On the other hand, even though national competitiveness due to technological advances can be seen as a positive aspect for organisations, a limitation is that of governments becoming increasingly concerned. The decrease in government, falling transportation and communication costs, and increases in technological change are exposing all countries to an extraordinary level of international competition (Miozzo and Walsh, 2006). This brings us to the downfalls of technology. One issue with introducing technology is the loss of jobs for employees. By bringing in advanced technology, fewer workers are needed, so thousands of people are made redundant. "Robots are cheaper than employees, and manufacturers in every industry are rapidly shifting to automation.'' (Rifkin, 2005). Employees may feel untrustworthy and could give the company a bad reputation. Also, even though technology brings benefits to companies such as mass customisation, the processes that are involved are far from simple (Istook, 2002), which could lead to employees having to undergo extensive training in order to be able to handle the new technology. Another issue that can be raised is the problems it causes thousands of people online, such as fraud. The increasing popularity with online music downloads and online file sharing such as Napster is one example, not only does it give risk to consumers, such as online hacking, but also to businesses such as HMV which went into administration on 15th January 2013. This could be due to the increased technology that is allowing consumers to download music and movies online for free.

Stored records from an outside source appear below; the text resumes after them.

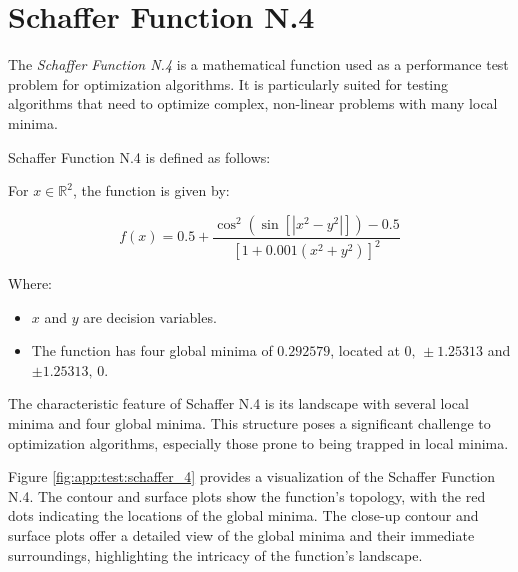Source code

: \section{Schaffer Function N.4}
  The \emph{Schaffer Function N.4} is a mathematical function used as a 
  performance test problem for optimization algorithms.
  It is particularly suited for testing algorithms that need to optimize 
  complex, non-linear problems with many local minima.

  \begin{definition}
    Schaffer Function N.4 is defined as follows:

    For \(x \in \mathbb{R}^2\), the function is given by:

    \[
      f(x) = 0.5 
        + \frac{
            \cos^2\left(\sin\left[\left|x^2 - y^2\right|\right]\right) - 0.5
          }{
            \left[1 + 0.001\left(x^2 + y^2\right)\right]^2
          }
    \]

    Where:
    \begin{itemize}
      \item \(x\) and \(y\) are decision variables.
      \item The function has four global minima of \(0.292579\), located at 
        \(0,\, \pm 1.25313\) and \(\pm 1.25313,\, 0\).
    \end{itemize}
  \end{definition}

  The characteristic feature of Schaffer N.4 is its landscape with several local minima and four global minima.
  This structure poses a significant challenge to optimization algorithms, especially those prone to being trapped in local minima.


  Figure \ref{fig:app:test:schaffer_4} provides a visualization of the Schaffer 
  Function N.4.
  The contour and surface plots show the function's topology, with the red dots 
  indicating the locations of the global minima.
  The close-up contour and surface plots offer a detailed view of the global 
  minima and their immediate surroundings, highlighting the intricacy of the 
  function's landscape.


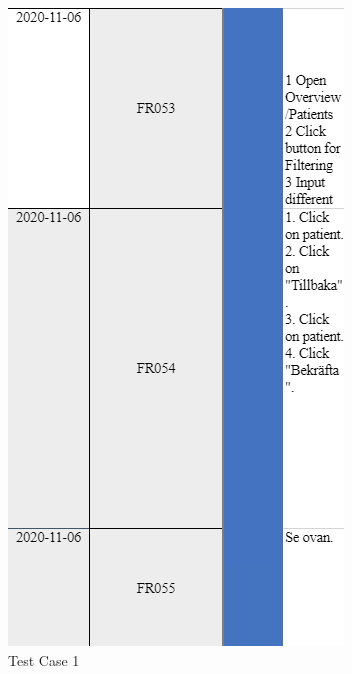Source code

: \begin{figure}[ht!]
\begin{minipage}[t]{0.5\textwidth}
    \centering
    \includegraphics[scale=0.75]{Pictures/TestCase1.PNG}
    \caption{Test Case 1}
\end{minipage}%
\begin{minipage}[t]{0.5\textwidth}
    \centering

\end{minipage}
\end{figure}
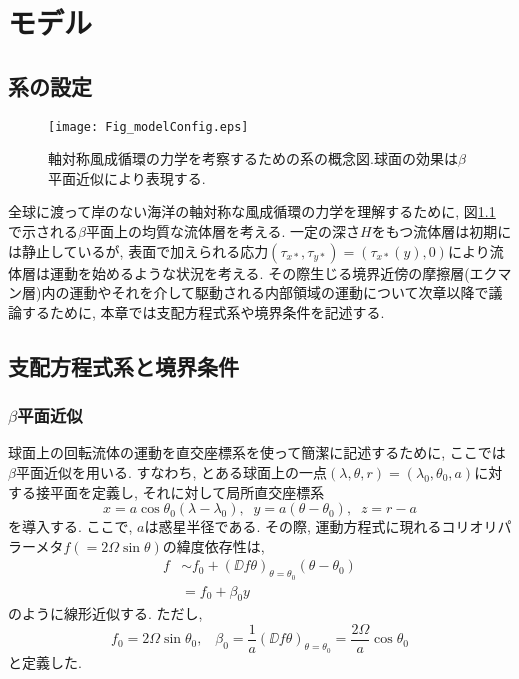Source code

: \chapter{モデル}

\section{系の設定}
\begin{figure}[b]
 \centering
 \texttt{[image: Fig\_modelConfig.eps]}
\caption{軸対称風成循環の力学を考察するための系の概念図.球面の効果は$\beta$平面近似により表現する.}
\label{fig:modelConfig}
\end{figure}
全球に渡って岸のない海洋の軸対称な風成循環の力学を理解するために, 
図\ref{fig:modelConfig} で示される$\beta$平面上の均質な流体層を考える. 
一定の深さ$H$をもつ流体層は初期には静止しているが, 
表面で加えられる応力$(\tau_{x*},\tau_{y*})=(\tau_{x*}(y),0)$により流体層は運動を始めるような状況を考える.  
その際生じる境界近傍の摩擦層(エクマン層)内の運動やそれを介して駆動される内部領域の運動について次章以降で議論するために, 本章では支配方程式系や境界条件を記述する. 


\section{支配方程式系と境界条件}
\subsection{$\beta$平面近似}
球面上の回転流体の運動を直交座標系を使って簡潔に記述するために, 
ここでは$\beta$平面近似を用いる. 
すなわち, とある球面上の一点$(\lambda,\theta,r)=(\lambda_0,\theta_0,a)$に対する接平面を定義し, それに対して局所直交座標系
\begin{equation}
  x = a\cos{\theta_0} (\lambda - \lambda_0), \;\; 
  y = a(\theta - \theta_0), \;\;
  z = r - a
\end{equation}
を導入する. 
ここで, $a$は惑星半径である. 
その際, 運動方程式に現れるコリオリパラーメタ$f(=2\Omega \sin\theta)$の緯度依存性は, 
\begin{equation}
\begin{split}
 f &\sim f_0 + \left(\DD{f}{\theta}\right)_{\theta=\theta_0} (\theta - \theta_0) \\
   &= f_0 + \beta_0 y
\end{split}
\end{equation}
のように線形近似する. 
ただし, 
\begin{equation}
  f_0 = 2\Omega \sin{\theta_0}, \;\;\; \beta_0 = \dfrac{1}{a} \left(\DD{f}{\theta}\right)_{\theta=\theta_0} = \dfrac{2\Omega}{a} \cos{\theta_0}
\end{equation}
と定義した. 

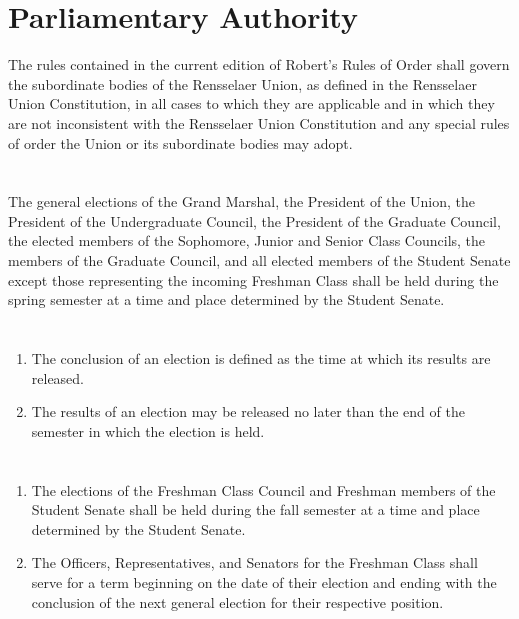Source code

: \documentclass{uniondoc}
\begin{document}
\section{Parliamentary Authority}

The rules contained in the current edition of Robert's Rules of Order shall govern the subordinate bodies of the Rensselaer Union, as defined in the Rensselaer Union Constitution, in all cases to which they are applicable and in which they are not inconsistent with the Rensselaer Union Constitution and any special rules of order the Union or its subordinate bodies may adopt.


\section{}

The general elections of the Grand Marshal, the President of the Union, the President of the Undergraduate Council, the President of the Graduate Council, the elected members of the Sophomore, Junior and Senior Class Councils, the members of the Graduate Council, and all elected members of the Student Senate except those representing the incoming Freshman Class shall be held during the spring semester at a time and place determined by the Student Senate.

\section{}

\begin{enumerate}
	\item The conclusion of an election is defined as the time at which its results are released.
	\item The results of an election may be released no later than the end of the semester in which the election is held.
\end{enumerate}

\section{}

\begin{enumerate}
	\item The elections of the Freshman Class Council and Freshman members of the Student Senate shall be held during the fall semester at a time and place determined by the Student Senate.
	\item The Officers, Representatives, and Senators for the Freshman Class shall serve for a term beginning on the date of their election and ending with the conclusion of the next general election for their respective position.
\end{enumerate}
\end{document}
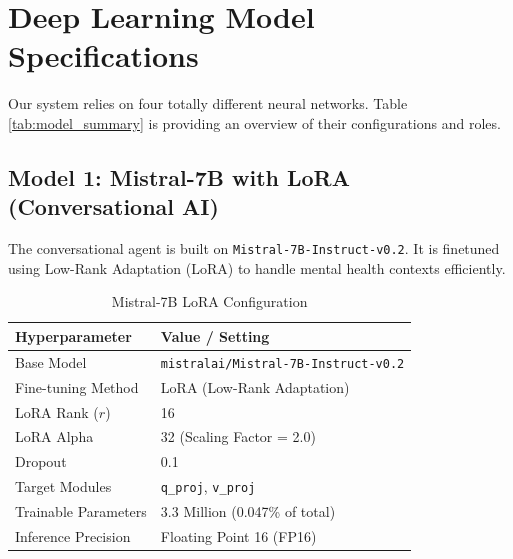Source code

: \section{Deep Learning Model Specifications}
Our system relies on four totally different neural networks. Table \ref{tab:model_summary} is providing an overview of their configurations and roles.

\begin{table}[H]
\centering
\renewcommand{\arraystretch}{1.3}
\caption{Summary of AI Model Configurations}
\label{tab:model_summary}
\end{table}

\newpage
\subsection{Model 1: Mistral-7B with LoRA (Conversational AI)}
The conversational agent is built on \texttt{Mistral-7B-Instruct-v0.2}. It is finetuned using Low-Rank Adaptation (LoRA) to handle mental health contexts efficiently.

\begin{table}[H]
\centering
\renewcommand{\arraystretch}{1.2}
\begin{tabular}{|l|l|}
\hline
\rowcolor{gray!15} \textbf{Hyperparameter} & \textbf{Value / Setting} \\ \hline
Base Model & \texttt{mistralai/Mistral-7B-Instruct-v0.2} \\ \hline
Fine-tuning Method & LoRA (Low-Rank Adaptation) \\ \hline
LoRA Rank ($r$) & 16 \\ \hline
LoRA Alpha & 32 (Scaling Factor = 2.0) \\ \hline
Dropout & 0.1 \\ \hline
Target Modules & \texttt{q\_proj}, \texttt{v\_proj} \\ \hline
Trainable Parameters & 3.3 Million (0.047\% of total) \\ \hline
Inference Precision & Floating Point 16 (FP16) \\ \hline
\end{tabular}
\caption{Mistral-7B LoRA Configuration}
\label{tab:mistral_config}
\end{table}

To conclude, technology has proven to be an important feature in helping an organisation to gain competitive advantage, and is used in every aspect of organisations' activities, as shown by Porter's value chain frame work. It helps firms to improve their products massively, and cut costs, in order to give customers the highest value products possible, but at a relatively low cost for the firm. This has shown to be done through operations such as mass production and inbound and outbound logistics such as containerisation. Through advances such as these, it helps customers to be quick with entering new markets, and potentially gaining a first mover advantage, which in turn helps them to gain the competitive advantage necessary. Technology has also shown to be used in combination with Porter's five forces in order to gain competitiveness through increasing the bargaining power or buyer's, using coupons etc. advertised mainly on social networking sites. However, there are some limitations that need to be considered when introducing technology, such as, is it going to reduce the reputation of the company? Workers may feel untrustworthy and a bad reputation could be spread through word of mouth. The biggest issue that has caused the most controversy is the loss of thousands of jobs due to technology, and so many people are now being made redundant to cut the costs of wages, since technology is now able to create a vast amount of products through mass production, but at a lower running cost. Overall, the positives do outweigh the negatives, and if it wasn't for technology, company's would struggle to add as much value to their products, as suggested in Porter's value chain, and would not have such an ability to gain an advantage over their competitors.